## Data for review
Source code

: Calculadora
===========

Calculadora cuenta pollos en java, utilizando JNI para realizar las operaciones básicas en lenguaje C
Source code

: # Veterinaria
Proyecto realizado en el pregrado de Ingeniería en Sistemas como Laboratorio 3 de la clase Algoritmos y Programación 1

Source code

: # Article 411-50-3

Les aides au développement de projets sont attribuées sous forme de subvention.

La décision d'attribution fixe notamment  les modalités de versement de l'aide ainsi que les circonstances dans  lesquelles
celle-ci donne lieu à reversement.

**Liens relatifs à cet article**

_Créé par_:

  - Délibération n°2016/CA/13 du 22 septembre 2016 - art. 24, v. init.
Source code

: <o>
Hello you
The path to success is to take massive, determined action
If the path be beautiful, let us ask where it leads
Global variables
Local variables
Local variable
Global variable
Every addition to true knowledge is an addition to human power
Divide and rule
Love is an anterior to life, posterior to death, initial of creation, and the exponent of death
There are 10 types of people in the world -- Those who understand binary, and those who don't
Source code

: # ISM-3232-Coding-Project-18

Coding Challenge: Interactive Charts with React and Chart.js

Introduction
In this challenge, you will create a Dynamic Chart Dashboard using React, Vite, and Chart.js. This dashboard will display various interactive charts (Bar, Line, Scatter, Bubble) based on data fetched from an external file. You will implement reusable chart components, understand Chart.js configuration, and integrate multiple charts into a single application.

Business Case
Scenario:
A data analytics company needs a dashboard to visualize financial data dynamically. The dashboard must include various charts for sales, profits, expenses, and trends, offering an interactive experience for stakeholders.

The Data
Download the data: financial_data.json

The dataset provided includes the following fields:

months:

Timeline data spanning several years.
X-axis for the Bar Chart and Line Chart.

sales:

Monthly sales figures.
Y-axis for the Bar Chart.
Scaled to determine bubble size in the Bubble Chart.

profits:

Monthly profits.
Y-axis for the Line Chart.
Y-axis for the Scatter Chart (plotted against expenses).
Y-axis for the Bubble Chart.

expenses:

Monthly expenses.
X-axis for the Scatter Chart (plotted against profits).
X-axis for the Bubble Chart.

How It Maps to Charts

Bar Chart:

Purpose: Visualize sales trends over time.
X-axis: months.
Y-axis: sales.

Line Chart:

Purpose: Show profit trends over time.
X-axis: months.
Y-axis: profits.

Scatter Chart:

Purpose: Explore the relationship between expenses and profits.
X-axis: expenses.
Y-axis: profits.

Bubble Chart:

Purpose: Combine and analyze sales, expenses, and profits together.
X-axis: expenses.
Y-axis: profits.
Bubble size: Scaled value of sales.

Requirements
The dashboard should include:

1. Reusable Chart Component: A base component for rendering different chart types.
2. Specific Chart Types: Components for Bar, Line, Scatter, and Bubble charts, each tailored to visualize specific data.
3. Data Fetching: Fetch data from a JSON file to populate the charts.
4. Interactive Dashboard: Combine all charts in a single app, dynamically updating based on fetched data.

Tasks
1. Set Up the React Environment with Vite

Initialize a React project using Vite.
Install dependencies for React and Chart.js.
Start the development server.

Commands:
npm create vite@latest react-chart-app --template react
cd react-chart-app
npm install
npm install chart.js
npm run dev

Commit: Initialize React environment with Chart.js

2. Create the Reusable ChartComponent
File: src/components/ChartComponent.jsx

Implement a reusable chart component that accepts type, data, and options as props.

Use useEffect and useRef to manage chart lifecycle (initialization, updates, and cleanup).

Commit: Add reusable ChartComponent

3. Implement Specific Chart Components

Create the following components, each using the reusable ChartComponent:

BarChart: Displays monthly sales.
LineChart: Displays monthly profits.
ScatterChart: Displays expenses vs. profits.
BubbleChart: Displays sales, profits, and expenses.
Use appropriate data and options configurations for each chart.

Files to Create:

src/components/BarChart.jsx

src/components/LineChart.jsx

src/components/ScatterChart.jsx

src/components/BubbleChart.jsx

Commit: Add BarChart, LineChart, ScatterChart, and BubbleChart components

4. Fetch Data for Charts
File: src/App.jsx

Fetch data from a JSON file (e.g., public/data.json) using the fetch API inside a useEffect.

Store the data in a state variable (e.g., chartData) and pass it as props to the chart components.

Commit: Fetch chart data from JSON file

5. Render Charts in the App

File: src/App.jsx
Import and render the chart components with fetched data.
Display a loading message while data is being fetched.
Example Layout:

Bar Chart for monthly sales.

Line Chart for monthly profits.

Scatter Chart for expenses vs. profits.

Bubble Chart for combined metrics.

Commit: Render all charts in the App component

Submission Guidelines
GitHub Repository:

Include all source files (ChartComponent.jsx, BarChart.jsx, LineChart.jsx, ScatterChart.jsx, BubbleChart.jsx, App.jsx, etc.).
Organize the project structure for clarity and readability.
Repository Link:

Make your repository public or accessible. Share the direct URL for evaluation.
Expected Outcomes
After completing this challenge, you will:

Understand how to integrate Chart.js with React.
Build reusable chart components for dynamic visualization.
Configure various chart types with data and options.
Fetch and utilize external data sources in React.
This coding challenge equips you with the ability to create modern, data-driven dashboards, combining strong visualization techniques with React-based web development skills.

## What to do
Please return the data above in full, without altering a single line.

## Problem solution
Source code

: Calculadora
===========

Calculadora cuenta pollos en java, utilizando JNI para realizar las operaciones básicas en lenguaje C
Source code

: # Veterinaria
Proyecto realizado en el pregrado de Ingeniería en Sistemas como Laboratorio 3 de la clase Algoritmos y Programación 1

Source code

: # Article 411-50-3

Les aides au développement de projets sont attribuées sous forme de subvention.

La décision d'attribution fixe notamment  les modalités de versement de l'aide ainsi que les circonstances dans  lesquelles
celle-ci donne lieu à reversement.

**Liens relatifs à cet article**

_Créé par_:

  - Délibération n°2016/CA/13 du 22 septembre 2016 - art. 24, v. init.
Source code

: <o>
Hello you
The path to success is to take massive, determined action
If the path be beautiful, let us ask where it leads
Global variables
Local variables
Local variable
Global variable
Every addition to true knowledge is an addition to human power
Divide and rule
Love is an anterior to life, posterior to death, initial of creation, and the exponent of death
There are 10 types of people in the world -- Those who understand binary, and those who don't
Source code

: # ISM-3232-Coding-Project-18

Coding Challenge: Interactive Charts with React and Chart.js

Introduction
In this challenge, you will create a Dynamic Chart Dashboard using React, Vite, and Chart.js. This dashboard will display various interactive charts (Bar, Line, Scatter, Bubble) based on data fetched from an external file. You will implement reusable chart components, understand Chart.js configuration, and integrate multiple charts into a single application.

Business Case
Scenario:
A data analytics company needs a dashboard to visualize financial data dynamically. The dashboard must include various charts for sales, profits, expenses, and trends, offering an interactive experience for stakeholders.

The Data
Download the data: financial_data.json

The dataset provided includes the following fields:

months:

Timeline data spanning several years.
X-axis for the Bar Chart and Line Chart.

sales:

Monthly sales figures.
Y-axis for the Bar Chart.
Scaled to determine bubble size in the Bubble Chart.

profits:

Monthly profits.
Y-axis for the Line Chart.
Y-axis for the Scatter Chart (plotted against expenses).
Y-axis for the Bubble Chart.

expenses:

Monthly expenses.
X-axis for the Scatter Chart (plotted against profits).
X-axis for the Bubble Chart.

How It Maps to Charts

Bar Chart:

Purpose: Visualize sales trends over time.
X-axis: months.
Y-axis: sales.

Line Chart:

Purpose: Show profit trends over time.
X-axis: months.
Y-axis: profits.

Scatter Chart:

Purpose: Explore the relationship between expenses and profits.
X-axis: expenses.
Y-axis: profits.

Bubble Chart:

Purpose: Combine and analyze sales, expenses, and profits together.
X-axis: expenses.
Y-axis: profits.
Bubble size: Scaled value of sales.

Requirements
The dashboard should include:

1. Reusable Chart Component: A base component for rendering different chart types.
2. Specific Chart Types: Components for Bar, Line, Scatter, and Bubble charts, each tailored to visualize specific data.
3. Data Fetching: Fetch data from a JSON file to populate the charts.
4. Interactive Dashboard: Combine all charts in a single app, dynamically updating based on fetched data.

Tasks
1. Set Up the React Environment with Vite

Initialize a React project using Vite.
Install dependencies for React and Chart.js.
Start the development server.

Commands:
npm create vite@latest react-chart-app --template react
cd react-chart-app
npm install
npm install chart.js
npm run dev

Commit: Initialize React environment with Chart.js

2. Create the Reusable ChartComponent
File: src/components/ChartComponent.jsx

Implement a reusable chart component that accepts type, data, and options as props.

Use useEffect and useRef to manage chart lifecycle (initialization, updates, and cleanup).

Commit: Add reusable ChartComponent

3. Implement Specific Chart Components

Create the following components, each using the reusable ChartComponent:

BarChart: Displays monthly sales.
LineChart: Displays monthly profits.
ScatterChart: Displays expenses vs. profits.
BubbleChart: Displays sales, profits, and expenses.
Use appropriate data and options configurations for each chart.

Files to Create:

src/components/BarChart.jsx

src/components/LineChart.jsx

src/components/ScatterChart.jsx

src/components/BubbleChart.jsx

Commit: Add BarChart, LineChart, ScatterChart, and BubbleChart components

4. Fetch Data for Charts
File: src/App.jsx

Fetch data from a JSON file (e.g., public/data.json) using the fetch API inside a useEffect.

Store the data in a state variable (e.g., chartData) and pass it as props to the chart components.

Commit: Fetch chart data from JSON file

5. Render Charts in the App

File: src/App.jsx
Import and render the chart components with fetched data.
Display a loading message while data is being fetched.
Example Layout:

Bar Chart for monthly sales.

Line Chart for monthly profits.

Scatter Chart for expenses vs. profits.

Bubble Chart for combined metrics.

Commit: Render all charts in the App component

Submission Guidelines
GitHub Repository:

Include all source files (ChartComponent.jsx, BarChart.jsx, LineChart.jsx, ScatterChart.jsx, BubbleChart.jsx, App.jsx, etc.).
Organize the project structure for clarity and readability.
Repository Link:

Make your repository public or accessible. Share the direct URL for evaluation.
Expected Outcomes
After completing this challenge, you will:

Understand how to integrate Chart.js with React.
Build reusable chart components for dynamic visualization.
Configure various chart types with data and options.
Fetch and utilize external data sources in React.
This coding challenge equips you with the ability to create modern, data-driven dashboards, combining strong visualization techniques with React-based web development skills.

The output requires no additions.